AIPAC member Rabbi Aryeh Scheinberg, the San Antonio rabbi who first encouraged Rev. Hagee’s involvement with the Jewish community, voiced bewilderment at this view.
“Islam is so aggressive and totalitarian in its thinking,” he said. “It’s not like Russia or China [was]. How can détente appease you when your system is predicated on totalitarian thinking?”
Rev. Hagee and other Evangelical Christians attending the conference were the objects of a virtual love-fest. At a Sunday night session that aroused many delegates and angered some others, AIPAC highlighted Christian Zionists whom, lobby leaders believe, will be a critical new partner for the pro-Israel movement.
Israeli historian Michael Oren set the stage with an analysis suggesting that the roots of American support for Israel date back to the early colonial era—and Protestants who created a theology embracing the concept of a restored Zion anticipating the Zionist movement.
Rev. Hagee, president of Christians United for Israel and author of several books on Christian prophecy, then came on and electrified the crowd. Besides calling for “victory” over Iran, he voiced opposition to any new territorial concessions by Israel to the Palestinians.
“I am concerned that in coming months yet another attempt will be made to parcel out parts of Israel in a futile effort to appease Israel’s enemies in the Middle East,” he thundered to a crowd that gave him numerous standing ovations. “I believe that misguided souls of Europe, I believe misguided souls in the political brothel that is now the United Nations, and sadly in our own State Department will try once again to turn Israel into crocodile food.”

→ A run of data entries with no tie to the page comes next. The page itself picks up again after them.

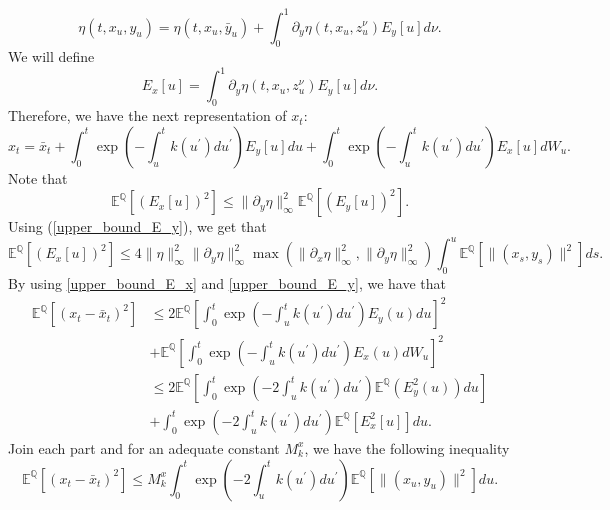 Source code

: \documentclass[a4paper,10pt]{article}
\newcommand{\1}{\mathbf{1}}
\begin{document}
\begin{equation*}
\eta(t,x_u,y_u) = \eta(t,x_u,\bar{y}_u) + \int_{0}^{1}\partial_y\eta(t,x_u,z^{\nu}_{u}) E_{y}[u] d\nu.
\end{equation*}
We will define 
\begin{equation*}
E_{x}\left[u\right] = \int_{0}^{1}\partial_y\eta(t,x_u,z^{\nu}_{u}) E_{y}[u] d\nu. 
\end{equation*}
Therefore, we have the next representation of $x_t$:
\begin{equation*}
x_t = \bar{x}_t + \int_{0}^{t} \exp\left(- \int_{u}^{t} k(u^{\prime}) du^{\prime}\right) E_{y}[u] du + \int_{0}^{t} \exp\left(- \int_{u}^{t} k(u^{\prime}) du^{\prime}\right) E_{x}[u] dW_u.
\end{equation*}
Note that
\begin{equation*}
 \mathbb{E}^{\mathbb{Q}}[(E_x[u])^{2}] \leq \|\partial_y \eta \|^{2}_{\infty} \mathbb{E}^{\mathbb{Q}}[(E_{y}[u])^{2}]. 
\end{equation*}
Using (\ref{upper_bound_E_y}), we get that
\begin{equation}\label{upper_bound_E_x}
 \mathbb{E}^{\mathbb{Q}}[(E_x[u])^{2}] \leq 4 \|\eta\|^{2}_{\infty} \|\partial_y \eta\|^{2}_{\infty} \max(\|\partial_x\eta\|^{2}_{\infty},\|\partial_y \eta\|^{2}_{\infty} ) \int_{0}^{u} \mathbb{E}^{\mathbb{Q}}\left[ \|(x_s, y_s)\|^{2}\right] ds.
\end{equation}
By using \eqref{upper_bound_E_x} and \eqref{upper_bound_E_y}, we have that 
\begin{align*}
\mathbb{E}^{\mathbb{Q}}[(x_t - \bar{x}_t)^{2}] & \leq 2 \mathbb{E}^{\mathbb{Q}}\left[ \int_{0}^{t} \exp\left(- \int_{u}^{t} k(u^{\prime}) du^{\prime}\right) E_{y}(u) du    \right]^2\\
&+ \mathbb{E}^{\mathbb{Q}}\left[ \int_{0}^{t} \exp\left(- \int_{u}^{t} k(u^{\prime}) du^{\prime}\right) E_{x}(u) dW_u\right]^{2} \\
&\leq 2 \mathbb{E}^{\mathbb{Q}}\left[\int_{0}^{t} \exp\left(- 2\int_{u}^{t} k(u^{\prime}) du^{\prime}\right) \mathbb{E}^{\mathbb{Q}}(E^{2}_{y}(u)) du\right]\\
&+ \int_{0}^{t} \exp\left(- 2\int_{u}^{t} k(u^{\prime}) du^{\prime}\right) \mathbb{E}^{\mathbb{Q}}[E^{2}_{x}[u]] du. 
\end{align*}
Join each part and for an adequate constant $M^{x}_k$, we have the following inequality 
\begin{equation*}
\mathbb{E}^{\mathbb{Q}}[(x_t - \bar{x}_t)^{2}]\leq M^{x}_k \int_{0}^{t} \exp\left(- 2\int_{u}^{t} k(u^{\prime}) du^{\prime}\right) \mathbb{E}^{\mathbb{Q}}\left[ \|(x_u, y_u)\|^{2}\right] du.
\end{equation*}
\end{document}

Rev. Hagee engaged the crowd of Jews in a vigorous call-and-response chant of “Israel Lives,” evoking his career as an evangelical revivalist.
Not everyone was pleased. A senior Jewish communal leader witnessing the scene termed it “disturbing.”

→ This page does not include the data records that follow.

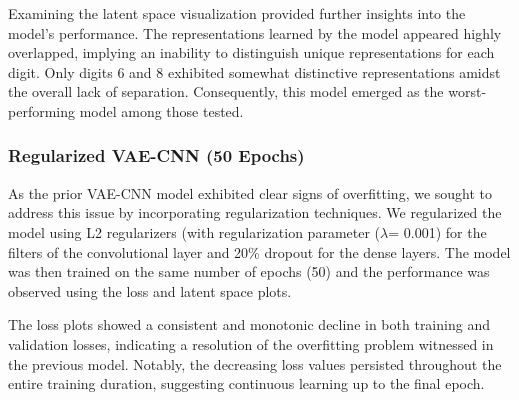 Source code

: \documentclass[12pt]{article}
\begin{document}
Examining the latent space visualization provided further insights into the model's performance. The representations learned by the model appeared highly overlapped, implying an inability to distinguish unique representations for each digit. Only digits 6 and 8 exhibited somewhat distinctive representations amidst the overall lack of separation. Consequently, this model emerged as the worst-performing model among those tested.

\subsubsection{Regularized VAE-CNN (50 Epochs)}
As the prior VAE-CNN model exhibited clear signs of overfitting, we sought to address this issue by incorporating regularization techniques. We regularized the model using L2 regularizers (with regularization parameter (\(\lambda\)= 0.001) for the filters of the convolutional layer and 20\% dropout for the dense layers. The model was then trained on the same number of epochs (50) and the performance was observed using the loss and latent space plots.

The loss plots showed a consistent and monotonic decline in both training and validation losses, indicating a resolution of the overfitting problem witnessed in the previous model. Notably, the decreasing loss values persisted throughout the entire training duration, suggesting continuous learning up to the final epoch.
\end{document}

“Don’t these people realize what this man stands for, in terms of church-state separation, in terms of what his followers see as Israel’s role in the apocalypse?” said the official, who spoke on condition of anonymity to avoid being identified with criticism of AIPAC.
A high point for delegates was the ritual AIPAC “roll call” at Monday’s gala banquet, with the rapid-fire reading of the names of foreign and domestic dignitaries in attendance.
This year’s list included 48 Senate and 245 House members, ranging from pro-Israel stalwarts like Rep. Tom Lantos (D-Calif.) and Rep. Ileana Ros-Lehtinen (R-Fla.) to newcomer Rep. Keith Ellison (D-Minn.), the first Muslim member of Congress. Also in the crowd: at least three dozen foreign diplomats and numerous administration officials.